De repente, conta Pitanguy, um elefante surge do meio do incêndio arrastando panos incandescentes do circo e abre uma passagem entre as chamas. Novamente é possível ver o menino. Uma enfermeira corre então em seu socorro. Ele caminha penosamente, já no fim de suas forças, mas carrega quase desmaiado o amigo. Afirma o médico que a intrepidez e a abnegação do menino marcaram-no para sempre, pois arriscar a vida pelo outro é o mais nobre ato de um ser humano. Não há maior prova de amor que doar a vida pelo outro, ensinou há mais de 2 mil anos o mestre galileu. Naquele momento, fez o juramento de salvá-lo.
O menino, chamado Pablo, estava moribundo, as chances de salvá-lo eram praticamente inexistentes, mas durante mais de seis meses a equipe revezava em sua cabeceira, prodigalizando os cuidados que eram possíveis. Dos Estados Unidos vieram cerca de trinta mil centímetros cúbicos de pele liofilizada, doadas pelo Hospital Bethesda, reserva destinada aos feridos da marinha dos Estados Unidos. Para alimentá-lo eram necessários produtos dietéticos destinados a substituir os sais minerais que o organismo perdera. A pele liofilizada só pode ser utilizada após os enxertos homólogos devido à destruição do derma. Apesar de todos os cuidados, restava um pergunta: Pablo sobreviverá?
Arremata o médico que terra de crendices, de superstições e de fé, o Brasil é sensível aos signos e aos presságios. Certa manhã, uma religiosa foi ao seu encontro com seus passos miúdos, mas toda exaltada, fazendo o anúncio: “Pablo vai sobreviver, doutor.” Ao que ele pergunta: “De onde vem essa sua certeza, irmã?” E ela convida-o a segui-la para mostrar, após por o dedo sobre os lábios para pedir silêncio e muita cautela. “Olhe.” Sobre o parapeito da janela como a contemplar o menino Pablo adormecido, uma pomba permanecia imóvel. A irmã anuncia: “Deus a enviou para anunciar a sua cura!” Ao que ele se pergunta: “Deus ou os nossos cuidados?” Deixa eu responder depressa: Deus nos cuidados de uma equipe dedicada e solidária. O certo é que o menino se cura e aquela experiência muda para sempre o olhar do doutor sobre tudo o que é possível compreender e fazer neste mundo.

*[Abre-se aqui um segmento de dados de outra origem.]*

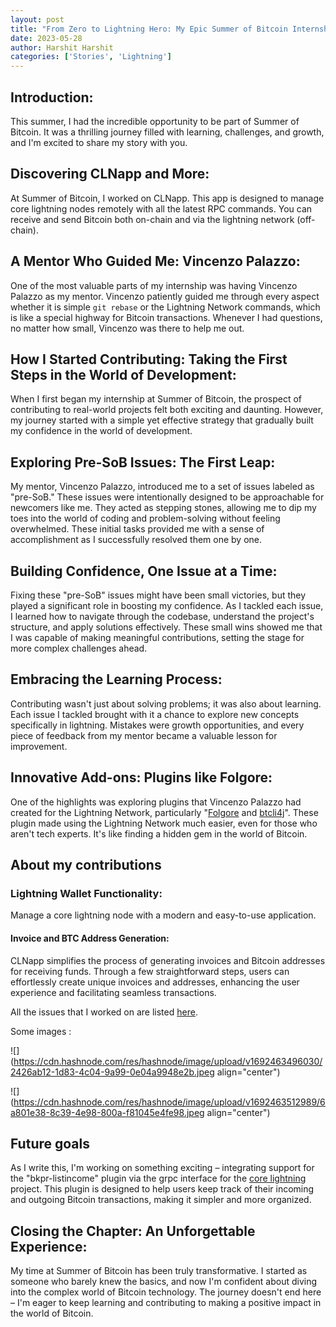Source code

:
 ```yaml
---
layout: post
title: "From Zero to Lightning Hero: My Epic Summer of Bitcoin Internship Adventure"
date: 2023-05-28
author: Harshit Harshit
categories: ['Stories', 'Lightning']
---
```


## Introduction:

This summer, I had the incredible opportunity to be part of Summer of Bitcoin. It was a thrilling journey filled with learning, challenges, and growth, and I'm excited to share my story with you.

## Discovering CLNapp and More:

At Summer of Bitcoin, I worked on CLNapp. This app is designed to manage core lightning nodes remotely with all the latest RPC commands. You can receive and send Bitcoin both on-chain and via the lightning network (off-chain).

## A Mentor Who Guided Me: Vincenzo Palazzo:

One of the most valuable parts of my internship was having Vincenzo Palazzo as my mentor. Vincenzo patiently guided me through every aspect whether it is simple `git rebase` or the Lightning Network commands, which is like a special highway for Bitcoin transactions. Whenever I had questions, no matter how small, Vincenzo was there to help me out.

## How I Started Contributing: Taking the First Steps in the World of Development:

When I first began my internship at Summer of Bitcoin, the prospect of contributing to real-world projects felt both exciting and daunting. However, my journey started with a simple yet effective strategy that gradually built my confidence in the world of development.

## Exploring Pre-SoB Issues: The First Leap:

My mentor, Vincenzo Palazzo, introduced me to a set of issues labeled as "pre-SoB." These issues were intentionally designed to be approachable for newcomers like me. They acted as stepping stones, allowing me to dip my toes into the world of coding and problem-solving without feeling overwhelmed. These initial tasks provided me with a sense of accomplishment as I successfully resolved them one by one.

## Building Confidence, One Issue at a Time:

Fixing these "pre-SoB" issues might have been small victories, but they played a significant role in boosting my confidence. As I tackled each issue, I learned how to navigate through the codebase, understand the project's structure, and apply solutions effectively. These small wins showed me that I was capable of making meaningful contributions, setting the stage for more complex challenges ahead.

## Embracing the Learning Process:

Contributing wasn't just about solving problems; it was also about learning. Each issue I tackled brought with it a chance to explore new concepts specifically in lightning. Mistakes were growth opportunities, and every piece of feedback from my mentor became a valuable lesson for improvement.

## Innovative Add-ons: Plugins like Folgore:

One of the highlights was exploring plugins that Vincenzo Palazzo had created for the Lightning Network, particularly "[Folgore](https://github.com/coffee-tools/folgore) and [btcli4j](https://github.com/clightning4j/btcli4j)". These plugin made using the Lightning Network much easier, even for those who aren't tech experts. It's like finding a hidden gem in the world of Bitcoin.

## About my contributions

### Lightning Wallet Functionality:

Manage a core lightning node with a modern and easy-to-use application.

#### Invoice and BTC Address Generation:

CLNapp simplifies the process of generating invoices and Bitcoin addresses for receiving funds. Through a few straightforward steps, users can effortlessly create unique invoices and addresses, enhancing the user experience and facilitating seamless transactions.

All the issues that I worked on are listed [here](https://github.com/dart-lightning/lndart.clnapp/pulls?q=is%3Apr+author%3AHarshit933+is%3Aclosed).

Some images :

![](https://cdn.hashnode.com/res/hashnode/image/upload/v1692463496030/2426ab12-1d83-4c04-9a99-0e04a9948e2b.jpeg align="center")

![](https://cdn.hashnode.com/res/hashnode/image/upload/v1692463512989/6a801e38-8c39-4e98-800a-f81045e4fe98.jpeg align="center")

## Future goals

As I write this, I'm working on something exciting – integrating support for the "bkpr-listincome" plugin via the grpc interface for the [core lightning](https://github.com/ElementsProject/lightning) project. This plugin is designed to help users keep track of their incoming and outgoing Bitcoin transactions, making it simpler and more organized.

## Closing the Chapter: An Unforgettable Experience:

My time at Summer of Bitcoin has been truly transformative. I started as someone who barely knew the basics, and now I'm confident about diving into the complex world of Bitcoin technology. The journey doesn't end here – I'm eager to keep learning and contributing to making a positive impact in the world of Bitcoin.
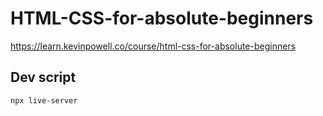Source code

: # HTML-CSS-for-absolute-beginners

https://learn.kevinpowell.co/course/html-css-for-absolute-beginners

## Dev script

```sh
npx live-server
```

Se eu estivesse escrevendo um texto bíblico arremataria assim: “Quem tem ouvidos para ouvir ouça!” Como não escrevo nesse gênero, limito-me a partilhar mais essa inquietação e olhar nas oportunidades que a vida nos oferece, seja nos fatos, seja nas leituras, para buscar por detrás da fumaça o que efetivamente dá sentido às nossas vidas e o que pode nos ajudar a vencer o risco do preconceito pelo preconceito. O nosso corpo, principalmente a nossa face, mostra a nossa caminhada na travessia da vida. Se para uns os sinais do tempo ajudam, para algumas pessoas marcas tornam impossível a alegria de viver. É preciso harmonizar as marcas com a alma. Acima de tudo descobrimos que nada podemos sozinhos, o trabalho coletivo é o mais humanizador. Às vezes são os elefantes os que mais contribuem em meio aos incêndios. Podem as crianças demonstrar mais determinação, solidariedade e coragem que os adultos. Nos Estados Unidos também tem gente boa, e as pombas continuam, desde o episódio do dilúvio bíblico, anunciando que Deus está presente nas nossas vidas, ajudando-nos quando decidimos fazer o bem, apesar de todas as dificuldades. Todo preconceito tem o seu dia de se mostrar irracional!